Buying a limited partner or general partner stake in an existing fund is simply easier when you have an existing relationship with the fund manager. Better yet, if you’re already invested in the fund and have collected performance reports for several years, you have a clear advantage over newcomers.

“There are certainly people entering this market, but it has real barriers to entry,” says Matt Shafer, the global head of direct private equity at Northleaf Capital. “You have barriers to entry in terms of the data that you build up and the relationships that you build up over a 20-year-plus period, dealing with these private equity firms.
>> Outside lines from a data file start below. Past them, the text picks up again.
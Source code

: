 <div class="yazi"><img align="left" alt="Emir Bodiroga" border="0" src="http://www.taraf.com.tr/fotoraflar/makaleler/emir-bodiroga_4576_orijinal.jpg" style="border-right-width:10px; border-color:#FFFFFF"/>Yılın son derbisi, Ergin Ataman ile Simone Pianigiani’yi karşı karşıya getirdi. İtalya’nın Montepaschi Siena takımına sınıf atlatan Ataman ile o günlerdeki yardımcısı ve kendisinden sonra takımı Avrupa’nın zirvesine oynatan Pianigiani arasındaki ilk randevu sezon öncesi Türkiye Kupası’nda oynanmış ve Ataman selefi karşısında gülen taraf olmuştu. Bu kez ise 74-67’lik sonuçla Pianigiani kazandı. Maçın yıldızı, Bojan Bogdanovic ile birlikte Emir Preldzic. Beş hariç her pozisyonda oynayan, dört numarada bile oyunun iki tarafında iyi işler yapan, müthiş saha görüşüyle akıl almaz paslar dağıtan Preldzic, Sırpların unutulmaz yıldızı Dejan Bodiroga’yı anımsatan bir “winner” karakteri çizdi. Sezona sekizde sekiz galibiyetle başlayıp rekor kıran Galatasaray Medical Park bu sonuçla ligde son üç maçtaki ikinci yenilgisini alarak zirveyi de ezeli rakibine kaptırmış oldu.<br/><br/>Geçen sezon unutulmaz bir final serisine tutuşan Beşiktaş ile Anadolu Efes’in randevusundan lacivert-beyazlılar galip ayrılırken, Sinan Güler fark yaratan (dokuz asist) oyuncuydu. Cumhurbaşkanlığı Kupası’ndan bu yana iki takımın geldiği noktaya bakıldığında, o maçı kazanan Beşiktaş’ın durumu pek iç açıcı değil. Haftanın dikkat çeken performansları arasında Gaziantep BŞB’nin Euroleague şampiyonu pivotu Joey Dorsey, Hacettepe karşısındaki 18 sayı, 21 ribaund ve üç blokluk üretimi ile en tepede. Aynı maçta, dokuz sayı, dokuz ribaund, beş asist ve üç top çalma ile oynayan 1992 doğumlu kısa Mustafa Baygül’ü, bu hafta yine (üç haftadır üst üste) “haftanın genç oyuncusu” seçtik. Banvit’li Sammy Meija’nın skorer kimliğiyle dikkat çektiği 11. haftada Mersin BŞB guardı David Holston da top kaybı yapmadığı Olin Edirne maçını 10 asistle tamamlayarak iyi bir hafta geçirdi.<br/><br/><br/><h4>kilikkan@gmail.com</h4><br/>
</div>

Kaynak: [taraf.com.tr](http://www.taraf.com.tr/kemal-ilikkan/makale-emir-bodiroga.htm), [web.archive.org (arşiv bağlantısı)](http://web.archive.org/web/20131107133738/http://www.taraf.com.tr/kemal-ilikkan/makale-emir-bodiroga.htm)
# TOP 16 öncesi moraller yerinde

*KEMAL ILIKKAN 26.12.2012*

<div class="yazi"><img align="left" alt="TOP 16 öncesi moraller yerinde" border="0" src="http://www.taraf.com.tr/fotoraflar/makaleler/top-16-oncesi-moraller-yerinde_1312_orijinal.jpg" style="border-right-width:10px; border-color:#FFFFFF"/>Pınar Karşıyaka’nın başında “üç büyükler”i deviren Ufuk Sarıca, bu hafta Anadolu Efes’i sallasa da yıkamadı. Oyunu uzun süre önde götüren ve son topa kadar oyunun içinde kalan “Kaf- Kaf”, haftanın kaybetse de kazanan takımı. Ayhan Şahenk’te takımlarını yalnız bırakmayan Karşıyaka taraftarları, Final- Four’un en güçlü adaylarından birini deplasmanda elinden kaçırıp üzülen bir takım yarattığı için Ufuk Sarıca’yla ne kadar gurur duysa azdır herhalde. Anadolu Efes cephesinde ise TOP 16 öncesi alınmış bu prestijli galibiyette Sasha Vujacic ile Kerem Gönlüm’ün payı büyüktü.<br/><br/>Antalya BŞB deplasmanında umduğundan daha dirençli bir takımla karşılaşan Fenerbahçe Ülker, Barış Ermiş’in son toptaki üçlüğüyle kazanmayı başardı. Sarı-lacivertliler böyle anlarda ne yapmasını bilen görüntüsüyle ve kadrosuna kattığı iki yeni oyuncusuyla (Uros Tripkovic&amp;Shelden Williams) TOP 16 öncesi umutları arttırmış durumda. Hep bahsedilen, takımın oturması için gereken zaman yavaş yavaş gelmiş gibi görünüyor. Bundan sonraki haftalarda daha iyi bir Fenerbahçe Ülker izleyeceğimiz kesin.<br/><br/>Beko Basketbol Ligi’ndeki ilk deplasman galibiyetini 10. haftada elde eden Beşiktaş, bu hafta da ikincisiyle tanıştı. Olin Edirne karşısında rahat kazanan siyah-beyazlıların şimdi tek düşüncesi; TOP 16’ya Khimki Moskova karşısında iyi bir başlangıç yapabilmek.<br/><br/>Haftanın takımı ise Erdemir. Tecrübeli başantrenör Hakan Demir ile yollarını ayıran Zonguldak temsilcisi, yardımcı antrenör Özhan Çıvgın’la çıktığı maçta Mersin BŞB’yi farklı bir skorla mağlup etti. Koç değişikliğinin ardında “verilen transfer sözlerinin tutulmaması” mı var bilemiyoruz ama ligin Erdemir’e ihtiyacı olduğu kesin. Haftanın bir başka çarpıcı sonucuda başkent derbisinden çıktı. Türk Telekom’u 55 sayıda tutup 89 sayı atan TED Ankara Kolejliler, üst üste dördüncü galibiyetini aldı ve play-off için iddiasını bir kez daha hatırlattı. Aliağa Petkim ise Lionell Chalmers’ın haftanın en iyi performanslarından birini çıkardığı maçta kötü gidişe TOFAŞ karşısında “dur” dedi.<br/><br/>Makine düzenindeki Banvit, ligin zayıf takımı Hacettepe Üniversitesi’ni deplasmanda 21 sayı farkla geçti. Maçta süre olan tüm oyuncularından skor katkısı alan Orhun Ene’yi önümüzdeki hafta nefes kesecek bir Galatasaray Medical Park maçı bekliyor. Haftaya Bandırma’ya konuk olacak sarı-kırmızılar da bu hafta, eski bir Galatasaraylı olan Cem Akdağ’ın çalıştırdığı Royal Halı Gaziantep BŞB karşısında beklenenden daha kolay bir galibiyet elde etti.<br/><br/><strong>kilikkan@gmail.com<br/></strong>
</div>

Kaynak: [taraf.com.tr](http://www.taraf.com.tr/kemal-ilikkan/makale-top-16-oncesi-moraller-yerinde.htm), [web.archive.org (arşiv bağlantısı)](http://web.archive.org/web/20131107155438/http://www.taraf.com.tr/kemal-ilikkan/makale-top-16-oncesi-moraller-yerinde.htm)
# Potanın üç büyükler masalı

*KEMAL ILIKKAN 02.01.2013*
So I’m a huge believer that this market favors the incumbents.”

Ardian is another incumbent with this data advantage. The firm’s Ardian Secondary Fund VIII is the second-largest dedicated secondary fund in the market, according to Pitchbook.

Last month, the Ardian team acquired another 20 LP stakes from the Canada Pension Plan Investment Board. “It’s a well-diversified portfolio led by high-quality GPs. We know the GPs well,” says Michel Fellmann, senior managing director at Ardian. “Visibility into each buyout fund is key. A huge part of valuing a portfolio of buyout funds in a secondaries transaction like this lies in access to information about the underlying companies. Ardian’s been in the secondary business for over 20 years and it’s always been in our DNA to have a data intensive approach in an industry that historically has a lot of information barriers.”

Fellmann says Ardian’s database of “over 1,600 underlying fund investments with over 600 GPs and 10,000 plus underlying companies,” gives them a clear edge in these deals.

Matthieu Teyssier, another managing director at Ardian, says it’s this kind of intelligence that provides his firm a competitive advantage.

“For a secondaries transaction like this one, typically we are an investor already in the vast majority of the funds that we’re acquiring so we are valuing and buying what we know,” he says. “From a risk standpoint, we have a very high degree of confidence as it relates to the underwriting and the base case that we’re making. That’s a huge part of our strategy – buying with very high degrees of coverage so we can value appropriately.”